1903
Titanium Nitride As a Conducting Interfacial Layer between Hydrogen Evolution Catalysts and Silicon Photocathodes for Stable Solar-to-Hydrogen Water Splitting Devices

Thursday, 17 May 2018: 09:15
Room 612 (Washington State Convention Center)
S. Hwang, A. B. Laursen, S. H. Porter, Y. Hongbin, M. Li, V. Manichev, K. U. D. Calvinho, V. Amarasinghe, M. Greenblatt, E. Garfunkel, and G. C. Dismukes (Rutgers University)

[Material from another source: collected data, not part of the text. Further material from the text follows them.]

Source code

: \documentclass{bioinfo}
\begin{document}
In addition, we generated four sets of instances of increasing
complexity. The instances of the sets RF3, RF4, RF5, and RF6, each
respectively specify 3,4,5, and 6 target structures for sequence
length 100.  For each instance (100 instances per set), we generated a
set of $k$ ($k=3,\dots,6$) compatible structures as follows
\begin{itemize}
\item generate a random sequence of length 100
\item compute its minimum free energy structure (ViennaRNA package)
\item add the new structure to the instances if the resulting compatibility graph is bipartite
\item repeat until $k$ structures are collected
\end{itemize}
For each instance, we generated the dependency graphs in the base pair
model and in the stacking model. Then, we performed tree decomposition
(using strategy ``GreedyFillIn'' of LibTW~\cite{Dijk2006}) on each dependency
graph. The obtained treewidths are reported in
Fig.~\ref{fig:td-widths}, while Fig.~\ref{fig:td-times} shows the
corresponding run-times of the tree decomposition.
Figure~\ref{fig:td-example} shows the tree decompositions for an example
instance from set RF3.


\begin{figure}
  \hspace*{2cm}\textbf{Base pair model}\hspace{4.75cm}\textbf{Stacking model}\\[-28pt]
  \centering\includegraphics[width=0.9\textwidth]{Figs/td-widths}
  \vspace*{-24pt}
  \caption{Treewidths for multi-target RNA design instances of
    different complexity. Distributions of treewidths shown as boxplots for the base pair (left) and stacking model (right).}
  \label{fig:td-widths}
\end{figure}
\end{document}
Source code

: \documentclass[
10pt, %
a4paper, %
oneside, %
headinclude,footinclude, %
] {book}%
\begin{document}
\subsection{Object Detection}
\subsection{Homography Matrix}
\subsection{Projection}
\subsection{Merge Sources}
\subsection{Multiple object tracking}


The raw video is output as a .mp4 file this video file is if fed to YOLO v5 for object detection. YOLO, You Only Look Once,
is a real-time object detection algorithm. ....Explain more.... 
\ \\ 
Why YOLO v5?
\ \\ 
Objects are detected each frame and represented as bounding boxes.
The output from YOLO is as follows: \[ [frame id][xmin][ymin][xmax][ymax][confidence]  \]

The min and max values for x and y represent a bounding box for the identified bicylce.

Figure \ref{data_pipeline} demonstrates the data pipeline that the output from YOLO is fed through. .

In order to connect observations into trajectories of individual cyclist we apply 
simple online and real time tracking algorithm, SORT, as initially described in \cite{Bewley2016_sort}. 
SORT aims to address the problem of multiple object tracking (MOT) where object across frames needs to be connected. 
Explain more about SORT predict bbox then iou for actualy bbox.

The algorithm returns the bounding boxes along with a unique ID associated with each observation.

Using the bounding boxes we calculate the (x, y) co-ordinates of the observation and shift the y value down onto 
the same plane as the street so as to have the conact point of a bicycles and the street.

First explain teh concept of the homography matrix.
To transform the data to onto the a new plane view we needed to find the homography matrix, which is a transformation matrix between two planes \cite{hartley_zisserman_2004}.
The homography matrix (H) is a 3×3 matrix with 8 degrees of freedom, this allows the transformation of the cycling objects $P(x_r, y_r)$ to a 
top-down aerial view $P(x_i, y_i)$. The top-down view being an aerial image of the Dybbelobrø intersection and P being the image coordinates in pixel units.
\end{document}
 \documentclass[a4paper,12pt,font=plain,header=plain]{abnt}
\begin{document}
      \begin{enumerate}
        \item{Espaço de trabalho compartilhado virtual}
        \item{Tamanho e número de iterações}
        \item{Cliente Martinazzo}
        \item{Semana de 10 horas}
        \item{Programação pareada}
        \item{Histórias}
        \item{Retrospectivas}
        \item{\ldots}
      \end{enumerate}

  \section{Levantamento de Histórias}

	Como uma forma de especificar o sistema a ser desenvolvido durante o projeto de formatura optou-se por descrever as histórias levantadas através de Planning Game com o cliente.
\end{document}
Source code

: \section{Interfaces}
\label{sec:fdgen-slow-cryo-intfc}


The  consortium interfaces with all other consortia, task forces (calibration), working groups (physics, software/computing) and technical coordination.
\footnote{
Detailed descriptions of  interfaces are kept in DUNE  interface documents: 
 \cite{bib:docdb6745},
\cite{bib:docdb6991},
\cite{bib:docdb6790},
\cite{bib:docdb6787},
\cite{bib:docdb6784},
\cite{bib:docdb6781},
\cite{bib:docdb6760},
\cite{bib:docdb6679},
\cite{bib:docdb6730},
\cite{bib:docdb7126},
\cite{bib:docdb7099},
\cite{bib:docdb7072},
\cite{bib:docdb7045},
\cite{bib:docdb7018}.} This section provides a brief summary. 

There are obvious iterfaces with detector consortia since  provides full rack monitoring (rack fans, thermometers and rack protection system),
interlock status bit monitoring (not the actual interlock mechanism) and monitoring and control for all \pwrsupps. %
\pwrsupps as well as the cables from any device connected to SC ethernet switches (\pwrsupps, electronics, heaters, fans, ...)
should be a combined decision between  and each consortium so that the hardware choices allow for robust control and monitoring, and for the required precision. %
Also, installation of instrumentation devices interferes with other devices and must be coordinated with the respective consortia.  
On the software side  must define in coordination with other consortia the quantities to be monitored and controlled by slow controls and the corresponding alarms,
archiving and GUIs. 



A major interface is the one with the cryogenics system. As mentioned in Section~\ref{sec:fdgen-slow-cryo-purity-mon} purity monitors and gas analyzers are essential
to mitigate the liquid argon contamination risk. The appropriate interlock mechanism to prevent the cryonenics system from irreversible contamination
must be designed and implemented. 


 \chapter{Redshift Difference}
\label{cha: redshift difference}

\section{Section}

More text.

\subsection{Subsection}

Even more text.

The development of a solar-driven water splitting device that replaces costly noble metal electrodes, while achieving high performance and stable operation, is a major challenge. Transition metal phosphides (TMP) are being developed as low-cost hydrogen evolution reaction (HER) catalysts, but no reports have demonstrated their successful integration with a photoabsorber achieving stable performance in liquid junction electrolytes. Here, we report on a monolithic junction consisting of cubic-NiP2 HER catalyst : TiN ultrathin-film : Si photoabsorber. Crystalline TiN creates an electron conducting, near-transparent film that effectively hinders atomic diffusion during fabrication and maintains stable interfaces. Crystalline cubic-NiP2 on TiN/n+p-Si retains 97% of the bare Si’s photovoltage, a comparable Jsc to bare Si, and achieves a turnover frequency of 1.04 H2 site-1s−1 at −100 mV applied electrical potential. When used in 0.5 M H2SO4 it requires only −150 mV overpotential beyond Pt/TiN/n+p-Si benchmark to reach an HER photocurrent density of −10 mA/cm2. This photocathode maintains a stable H2 photocurrent (±10%) for at least 125 hours, the duration of test. Transmission electron microscopy, voltammetry, ion scattering, AFM and XPS give information on the physical properties responsible for the observed activity and stable performance of these interfaces.